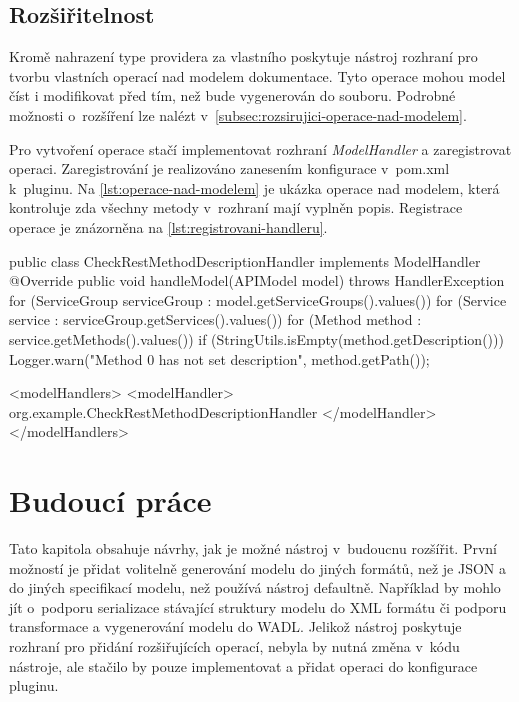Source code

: \documentclass[11pt,twoside,a4paper]{book}
\begin{document}
\section{Rozšiřitelnost}

Kromě nahrazení type providera za vlastního poskytuje nástroj rozhraní pro
tvorbu vlastních operací nad modelem dokumentace. Tyto operace mohou model číst
i modifikovat před tím, než bude vygenerován do souboru. Podrobné možnosti
o~rozšíření lze nalézt v~\ref{subsec:rozsirujici-operace-nad-modelem}.

Pro vytvoření operace stačí implementovat rozhraní {\em ModelHandler} a
zaregistrovat operaci. Zaregistrování je realizováno zanesením konfigurace
v~pom.xml k~pluginu. Na \ref{lst:operace-nad-modelem} je ukázka operace nad modelem, která
kontroluje zda všechny metody v~rozhraní mají vyplněn popis. Registrace operace
je znázorněna na \ref{lst:registrovani-handleru}.

\begin{code}[frame=single, caption={Ukázka použití operace nad modelem}, label={lst:operace-nad-modelem}] 
public class CheckRestMethodDescriptionHandler implements ModelHandler {
  @Override
  public void handleModel(APIModel model) throws HandlerException {
    for (ServiceGroup serviceGroup : model.getServiceGroups().values()) {
      for (Service service : serviceGroup.getServices().values()) {
        for (Method method : service.getMethods().values()) {
          if (StringUtils.isEmpty(method.getDescription())) {
            Logger.warn("Method {0} has not set description",
              method.getPath());
          }
        }
      }
    }
  }
}
\end{code}

\begin{code}[frame=single, caption={Registrování handleru pro model},
label={lst:registrovani-handleru}] 
<modelHandlers>
    <modelHandler>
        org.example.CheckRestMethodDescriptionHandler
    </modelHandler>
</modelHandlers>
\end{code}

\chapter{Budoucí práce}

Tato kapitola obsahuje návrhy, jak je možné nástroj v~budoucnu rozšířit.
První možností je přidat volitelně generování modelu do jiných
formátů, než je JSON a do jiných specifikací modelu, než používá nástroj
defaultně. Například by mohlo jít o~podporu serializace stávající struktury
modelu do XML formátu či podporu transformace a vygenerování modelu do WADL.
Jelikož nástroj poskytuje rozhraní pro přidání rozšiřujících operací, nebyla by
nutná změna v~kódu nástroje, ale stačilo by pouze implementovat a přidat operaci do konfigurace pluginu.
\end{document}
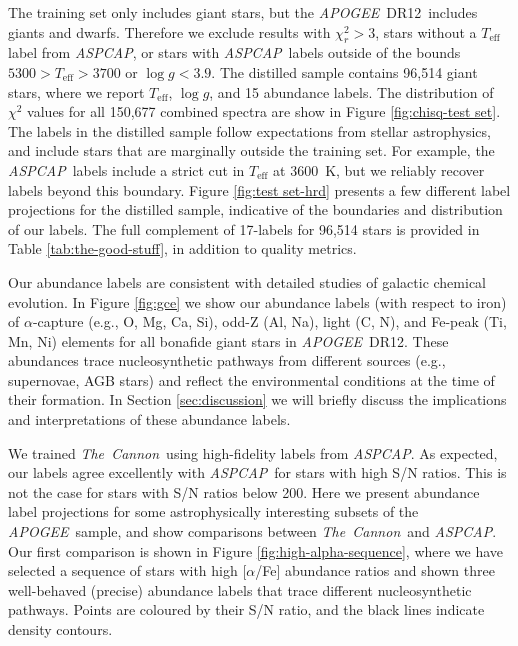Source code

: \documentclass[12pt,preprint]{aastex}
\newcommand{\project}[1]{\textsl{#1}}
\newcommand{\TheCannon}{\project{The~Cannon}}
\newcommand{\acronym}[1]{{\small{#1}}}
\newcommand{\apogee}{\project{\acronym{APOGEE}}}
\newcommand{\aspcap}{\project{\acronym{ASPCAP}}}
\newcommand{\dr}{\acronym{DR12}}
\newcommand{\logg}{\log g}
\newcommand{\Teff}{T_{\mathrm{eff}}}
\begin{document}
The training set only includes giant stars, but the \apogee\ \dr\ includes 
giants and dwarfs.  Therefore we exclude results with $\chi_r^2 > 3$, stars without a $\Teff$ label from \aspcap, or stars with \aspcap\ labels outside of the bounds $5300 > \Teff > 3700$ or $\logg < 3.9$.
The distilled sample contains 96,514 giant stars, where we report $\Teff$,
$\logg$, and 15 abundance labels.  The distribution of $\chi^2$ values for
all 150,677 combined spectra are show in Figure \ref{fig:chisq-test set}.  The
labels in the distilled sample follow expectations from stellar astrophysics,
and include stars that are marginally outside the training set.  For example,
the \aspcap\ labels include a strict cut in $\Teff$ at 3600~K, but we reliably
recover labels beyond this boundary.  Figure \ref{fig:test set-hrd} presents a
few different label projections for the distilled sample, indicative of the
boundaries and distribution of our labels.  The full complement of 17-labels
for 96,514 stars is provided in Table \ref{tab:the-good-stuff}, in addition
to quality metrics. 



Our abundance labels are consistent with detailed studies
of galactic chemical evolution.  In Figure \ref{fig:gce} we show our abundance
labels (with respect to iron) of $\alpha$-capture (e.g., O, Mg, Ca, Si), odd-Z
(Al, Na), light (C, N), and Fe-peak (Ti, Mn, Ni) elements for all bonafide
giant stars in \apogee\ \dr.  These abundances trace nucleosynthetic pathways
from different sources (e.g., supernovae, AGB stars) and reflect the environmental
conditions at the time of their formation.  In Section \ref{sec:discussion} 
we will briefly discuss the implications and interpretations of these abundance
labels.


We trained \TheCannon\ using high-fidelity labels from \aspcap.  As expected,
our labels agree excellently with \aspcap\ for stars with high S/N ratios.
This is not the case for stars with S/N ratios below 200.  Here we present
abundance label projections for some astrophysically interesting subsets of
the \apogee\ sample, and show comparisons between \TheCannon\ and \aspcap.
Our first comparison is shown in Figure \ref{fig:high-alpha-sequence}, where 
we have selected a sequence of stars with
high [$\alpha$/Fe] abundance ratios and shown three well-behaved (precise)
abundance labels that trace different nucleosynthetic pathways.  Points are
coloured by their S/N ratio, and the black lines indicate density contours.
\end{document}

═══

→ AIM OF THE TASK: Reproduce only the lines running from the beginning of the entries above to the line holding "zaregistrovat operaci. Zaregistrování", inclusive. Pictures stay out of the copy.

→ SOLUTION TO THE EXERCISE:
Source code

: \documentclass[11pt,twoside,a4paper]{book}
\begin{document}
\section{Rozšiřitelnost}

Kromě nahrazení type providera za vlastního poskytuje nástroj rozhraní pro
tvorbu vlastních operací nad modelem dokumentace. Tyto operace mohou model číst
i modifikovat před tím, než bude vygenerován do souboru. Podrobné možnosti
o~rozšíření lze nalézt v~\ref{subsec:rozsirujici-operace-nad-modelem}.

Pro vytvoření operace stačí implementovat rozhraní {\em ModelHandler} a
zaregistrovat operaci. Zaregistrování je realizováno zanesením konfigurace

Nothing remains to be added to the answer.